As I watched President Trump’s news conference today (transcript here), I discovered that I was becoming more and more sick to my stomach. At a certain point, I had to repress the impulse to actually go loiter around my toilet just in case I actually needed to vomit. And I started to think about why it is that the man makes me physically ill.
It really gets to a core value I have about truthfulness. That can seem trite, and it’s hard to explain. I certainly don’t have the expectation that politicians or anyone else will always tell me the truth. Perhaps I can get closer to the feeling Trump gives me by using an analogy.
If you’ve ever witnessed some one, say a child, make a bad mistake that you know will cause them difficulties and you’ve felt a pang of empathetic regret on their behalf, that’s the closest thing I can find to the nauseous feeling I get when listening to Trump lie.

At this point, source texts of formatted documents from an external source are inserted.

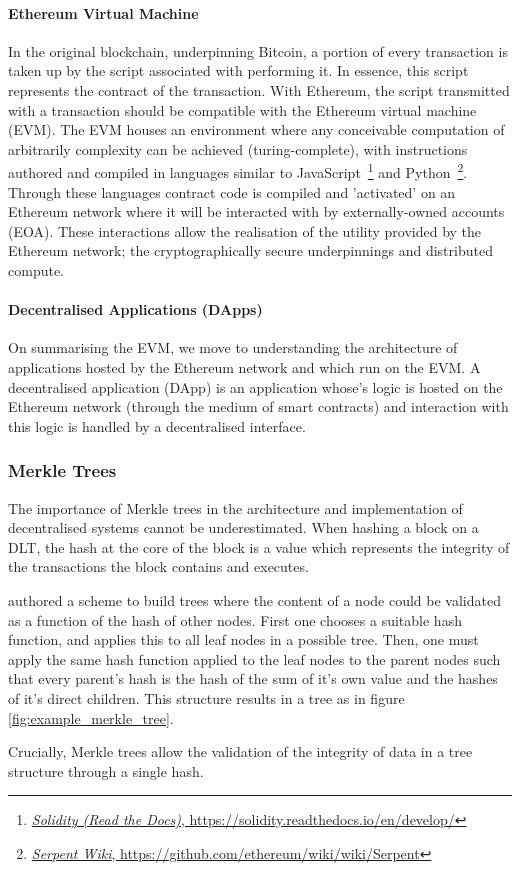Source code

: \paragraph{Ethereum Virtual Machine}

In the original blockchain, underpinning Bitcoin, a portion of every transaction is taken up by the script associated with performing it. In essence, this script represents the contract of the transaction. With Ethereum, the script transmitted with a transaction should be compatible with the Ethereum virtual machine (EVM). The EVM houses an environment where any conceivable computation of arbitrarily complexity can be achieved (turing-complete), with instructions authored and compiled in languages similar to JavaScript~\footnote{\href{https://solidity.readthedocs.io/en/develop/}{\textit{Solidity (Read the Docs)}, https://solidity.readthedocs.io/en/develop/}} and Python~\footnote{\href{https://github.com/ethereum/wiki/wiki/Serpent}{\textit{Serpent Wiki}, https://github.com/ethereum/wiki/wiki/Serpent}}. Through these languages contract code is compiled and 'activated' on an Ethereum network where it will be interacted with by externally-owned accounts (EOA). These interactions allow the realisation of the utility provided by the Ethereum network; the cryptographically secure underpinnings and distributed compute.

\paragraph{Decentralised Applications (DApps)}

On summarising the EVM, we move to understanding the architecture of applications hosted by the Ethereum network and which run on the EVM. A decentralised application (DApp) is an application whose's logic is hosted on the Ethereum network (through the medium of smart contracts) and interaction with this logic is handled by a decentralised interface.

\subsubsection{Merkle Trees}

The importance of Merkle trees in the architecture and implementation of decentralised systems cannot be underestimated. When hashing a block on a DLT, the hash at the core of the block is a value which represents the integrity of the transactions the block contains and executes.

\cite{merkle:1988:inbook} authored a scheme to build trees where the content of a node could be validated as a function of the hash of other nodes. First one chooses a suitable hash function, and applies this to all leaf nodes in a possible tree. Then, one must apply the same hash function applied to the leaf nodes to the parent nodes such that every parent's hash is the hash of the sum of it's own value and the hashes of it's direct children. This structure results in a tree as in figure \ref{fig:example_merkle_tree}.



Crucially, Merkle trees allow the validation of the integrity of data in a tree structure through a single hash.
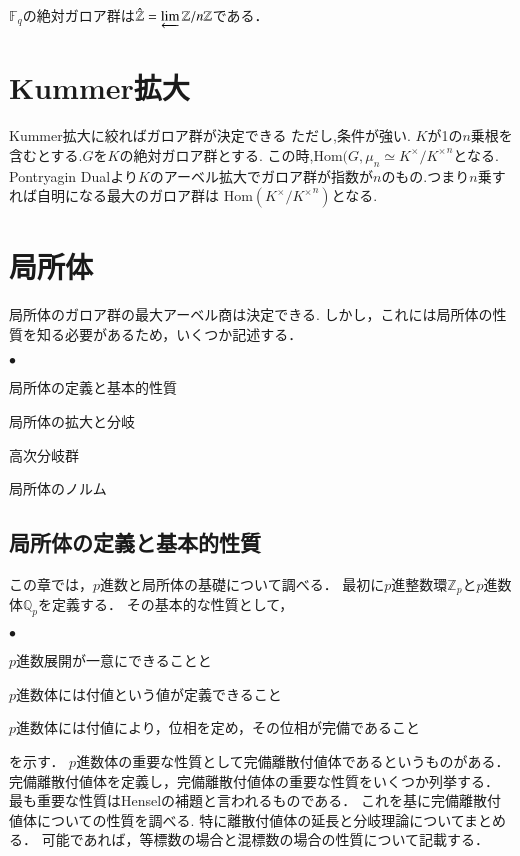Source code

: \documentclass{ujarticle}
\renewenvironment{itemize}%
{%
   \begin{list}{\parbox{1zw}{$\bullet$}}%
   {%
      \setlength{\topsep}{0zh}
      \setlength{\itemindent}{0zw}
      \setlength{\leftmargin}{2zw}%
      \setlength{\rightmargin}{0zw}%
      \setlength{\labelsep}{1zw}%
      \setlength{\labelwidth}{3zw}%
      \setlength{\itemsep}{0em}%
      \setlength{\parsep}{0em}%
      \setlength{\listparindent}{0zw}%
   }
}{%
   \end{list}%
}
\begin{document}
\begin{cor}
 $\mathbb{F}_q$の絶対ガロア群は$\hat{\mathbb{Z}}=\varprojlim \mathbb{Z}/n \mathbb{Z}$である．
\end{cor}

\section{Kummer拡大}
\label{sec:Kummer拡大}
Kummer拡大に絞ればガロア群が決定できる ただし,条件が強い.
$K$が1の$n$乗根を含むとする.$G$を$K$の絶対ガロア群とする.
この時,$\mathrm{Hom}(G,\mu_n \simeq K^{\times}/{K^{\times}}^n$となる.
Pontryagin Dualより$K$のアーベル拡大でガロア群が指数が$n$のもの.つまり$n$乗すれば自明になる最大のガロア群は
$\mathrm{Hom}(K^{\times}/{K^{\times}}^n)$となる.



\section{局所体}
\label{sec:局所体}
局所体のガロア群の最大アーベル商は決定できる.
しかし，これには局所体の性質を知る必要があるため，いくつか記述する．

\begin{itemize}
  \item 局所体の定義と基本的性質
  \item 局所体の拡大と分岐
  \item 高次分岐群
  \item 局所体のノルム
\end{itemize}
\subsection{局所体の定義と基本的性質}
\label{sub:局所体の定義と基本的性質}
この章では，$p$進数と局所体の基礎について調べる．
最初に$p$進整数環$\mathbb{Z}_p$と$p$進数体$\mathbb{Q}_p$を定義する．
その基本的な性質として，
\begin{itemize}
  \item $p$進数展開が一意にできることと
  \item $p$進数体には付値という値が定義できること
  \item $p$進数体には付値により，位相を定め，その位相が完備であること
\end{itemize}
を示す．
$p$進数体の重要な性質として完備離散付値体であるというものがある．
完備離散付値体を定義し，完備離散付値体の重要な性質をいくつか列挙する．
最も重要な性質はHenselの補題と言われるものである．
これを基に完備離散付値体についての性質を調べる.
特に離散付値体の延長と分岐理論についてまとめる．
可能であれば，等標数の場合と混標数の場合の性質について記載する．
\end{document}
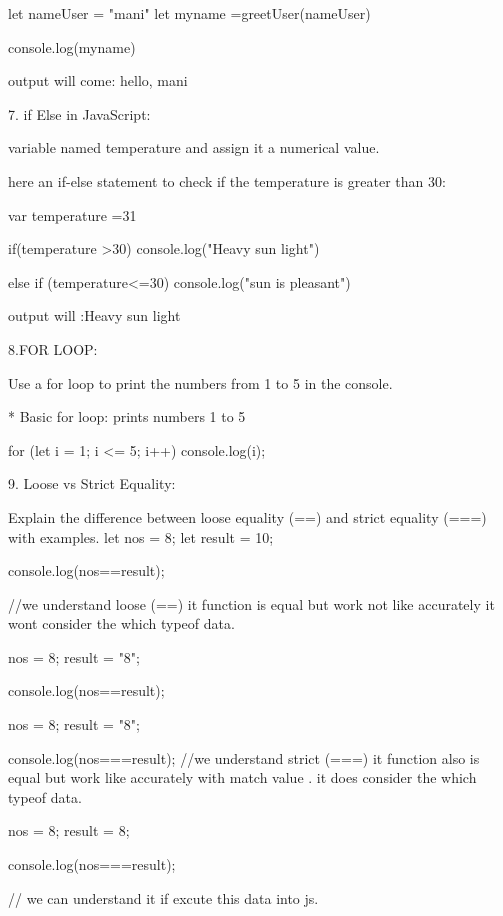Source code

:  let nameUser = "mani"
 let myname =greetUser(nameUser)
 
 console.log(myname)

      output will come: hello, mani

7. if Else in JavaScript:

 variable named temperature and assign it a numerical value.

here an if-else statement to check if the temperature is greater than 30:


var temperature =31

if(temperature >30)
{console.log("Heavy sun light")}

else if (temperature<=30)
{console.log("sun is pleasant")}

output will :Heavy sun light



8.FOR LOOP:

Use a for loop to print the numbers from 1 to 5 in the console.


* Basic for loop: prints numbers 1 to 5

for (let i = 1; i <= 5; i++) {
    console.log(i);
  }

 9. Loose vs Strict Equality:

Explain the difference between loose equality (==) and strict equality (===) with examples.
let nos = 8;
let result = 10;

console.log(nos==result);

//we understand loose (==) it function is equal but work not like accurately it wont consider the which typeof data.

 nos = 8;
 result = "8";

console.log(nos==result);


nos = 8;
 result = "8";

console.log(nos===result);
//we understand strict (===) it function also is equal but work like accurately with match value . it does consider the which typeof data.

nos = 8;
 result = 8;

console.log(nos===result);

// we can understand it if excute this data into js.









    

     


          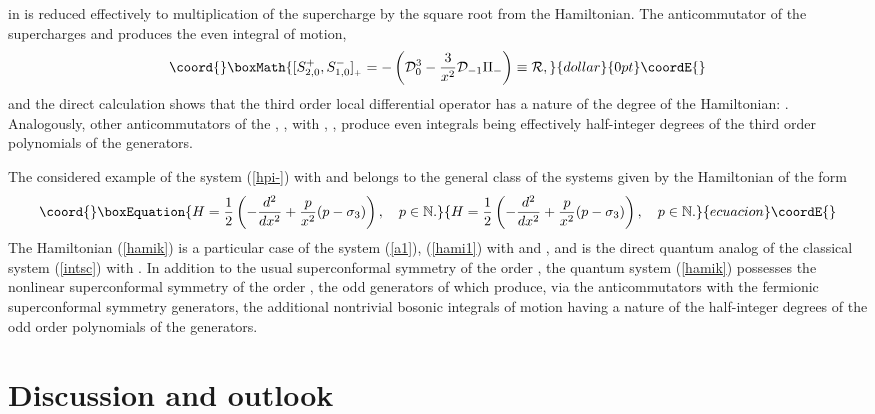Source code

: \documentclass[a4paper,12pt]{article}
\def\N{\mathbb N}
\begin{document}
in \coordHE{} is reduced effectively to multiplication of
the supercharge \coordHE{} by the square root from the
Hamiltonian.
The anticommutator of the supercharges \coordHE{} and
\coordHE{} produces the even integral of motion,
$$\coord{}\boxMath{
[S^+_{2,0},S^-_{1,0}]_{{}_+}=
-\left({\cal D}_0^3-\frac{3}{x^2}{\cal D}_{-1}\Pi_-\right)
\equiv {\cal R},
}{dollar}{0pt}\coordE{}$$
and the direct calculation
shows that the third order local differential operator
\coordHE{} has a nature of the \coordHE{} degree of the
Hamiltonian:
\coordHE{}.
Analogously, other anticommutators
of the \coordHE{}, \coordHE{},
with \coordHE{}, \coordHE{},
produce even integrals being effectively
half-integer degrees of the
third order polynomials
of the \coordHE{} generators.

The considered example of the system (\ref{hpi-})
with \coordHE{} and \coordHE{} belongs to the general class of the
systems given by the Hamiltonian of the form
\begin{equation}\coord{}\boxEquation{
H=\frac{1}{2}\left(-\frac{d^2}{dx^2}+\frac{p}
{x^2}(p- \sigma_3)\right),\quad
p\in \N.
\label{hamik}
}{
H=\frac{1}{2}\left(-\frac{d^2}{dx^2}+\frac{p}
{x^2}(p- \sigma_3)\right),\quad
p\in \N.
}{ecuacion}\coordE{}\end{equation}
The Hamiltonian (\ref{hamik}) is a particular case
of the system (\ref{a1}), (\ref{hami1})
with \coordHE{} and \coordHE{},
and is the direct quantum analog
of the classical system (\ref{intsc})
with \coordHE{}.
In addition
to the usual superconformal symmetry
of the order \coordHE{}, the quantum system
(\ref{hamik}) possesses the nonlinear
superconformal symmetry of the order \coordHE{},
the odd generators of which produce,
via the anticommutators with the
fermionic \coordHE{} superconformal symmetry generators,
the additional nontrivial
bosonic integrals of motion having a
nature of the half-integer degrees
of the
odd order polynomials
of the
\coordHE{} generators.


\section{Discussion and outlook}
\end{document}
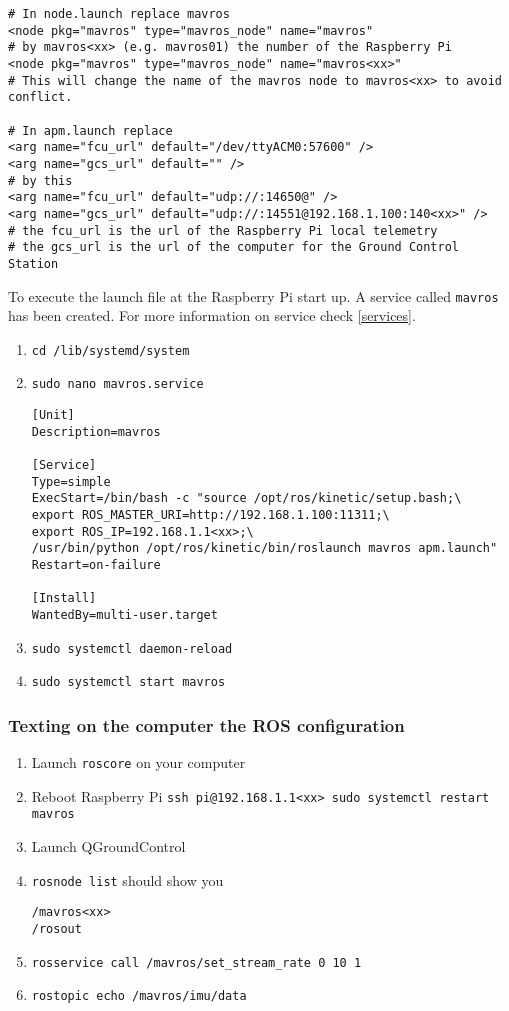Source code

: \begin{verbatim}
# In node.launch replace mavros
<node pkg="mavros" type="mavros_node" name="mavros"
# by mavros<xx> (e.g. mavros01) the number of the Raspberry Pi
<node pkg="mavros" type="mavros_node" name="mavros<xx>"
# This will change the name of the mavros node to mavros<xx> to avoid conflict.

# In apm.launch replace
<arg name="fcu_url" default="/dev/ttyACM0:57600" />
<arg name="gcs_url" default="" />
# by this
<arg name="fcu_url" default="udp://:14650@" />
<arg name="gcs_url" default="udp://:14551@192.168.1.100:140<xx>" />
# the fcu_url is the url of the Raspberry Pi local telemetry
# the gcs_url is the url of the computer for the Ground Control Station
\end{verbatim}

To execute the launch file at the Raspberry Pi start up. A service called \texttt{mavros} has been created.
For more information on service check \ref{services}.

\begin{enumerate}
    \item \texttt{cd /lib/systemd/system}
    \item \texttt{sudo nano mavros.service}
          \begin{verbatim}
[Unit]
Description=mavros

[Service]
Type=simple
ExecStart=/bin/bash -c "source /opt/ros/kinetic/setup.bash;\
export ROS_MASTER_URI=http://192.168.1.100:11311;\
export ROS_IP=192.168.1.1<xx>;\
/usr/bin/python /opt/ros/kinetic/bin/roslaunch mavros apm.launch"
Restart=on-failure

[Install]
WantedBy=multi-user.target
                    \end{verbatim}
    \item \texttt{sudo systemctl daemon-reload}
    \item \texttt{sudo systemctl start mavros}
\end{enumerate}

\subsubsection{Texting on the computer the ROS configuration}
\begin{enumerate}
    \item Launch \texttt{roscore} on your computer
    \item Reboot Raspberry Pi \texttt{ssh pi@192.168.1.1<xx> sudo systemctl restart mavros}
    \item Launch QGroundControl
    \item \texttt{rosnode list} should show you

          \begin{verbatim}
/mavros<xx>
/rosout
          \end{verbatim}
    \item \texttt{rosservice call /mavros/set\_stream\_rate 0 10 1}
    \item \texttt{rostopic echo /mavros/imu/data}
\end{enumerate}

The difference is that we normally get that feeling when we feel like the person has made an innocent error or that we sense that consequences will be far out of proportion to the actual sin. We may feel like wrapping that person in a protective blanket even if we recognize that they are largely responsible for making the bed they will now lie in.
And if we sense that we’re helpless to shield them from the consequences of their actions, we may get the sinking feeling in the pit of the stomach that I’m trying to describe.
Of course, I don’t have any empathy for Trump. I don’t want to shield or protect him. I would relish it if it suffered the appropriate consequences for his actions.
Yet, that sensation is there nonetheless, like seasickness or the early signs of stomach flu.
Part of it, I think, is a deep psychological desire, or need, to purge what I’m hearing from my reality. I want to get rid of of those words. I want to take away their power to do mischief. I want to decontaminate everything they come into contact with.
Because what he’s saying isn’t just untrue. It’s untethered from anything we can hold on to. It does actual violence to not only objective reality but the very idea that there is an objective reality.
What I realized about myself is that while I may have strong political beliefs and that I am incensed when powerful people attack the weak and vulnerable, what really drives my ideological disposition is a belief in the importance of empiricism. The Republicans keep moving farther and farther away from this value system that they derisively refer to as the “judicious study of discernible reality.”
I could go line by line to explain each and every lie and obfuscation in Trump’s press conference, but something is lost when you look at the trees rather than stepping back and beholding the forest. Trump is planting a veritable tree farm of outright bullshit. That it’s in the service of a malevolent and dangerous set of policies is obviously a massive concern for me, but it’s not what makes me want to retch.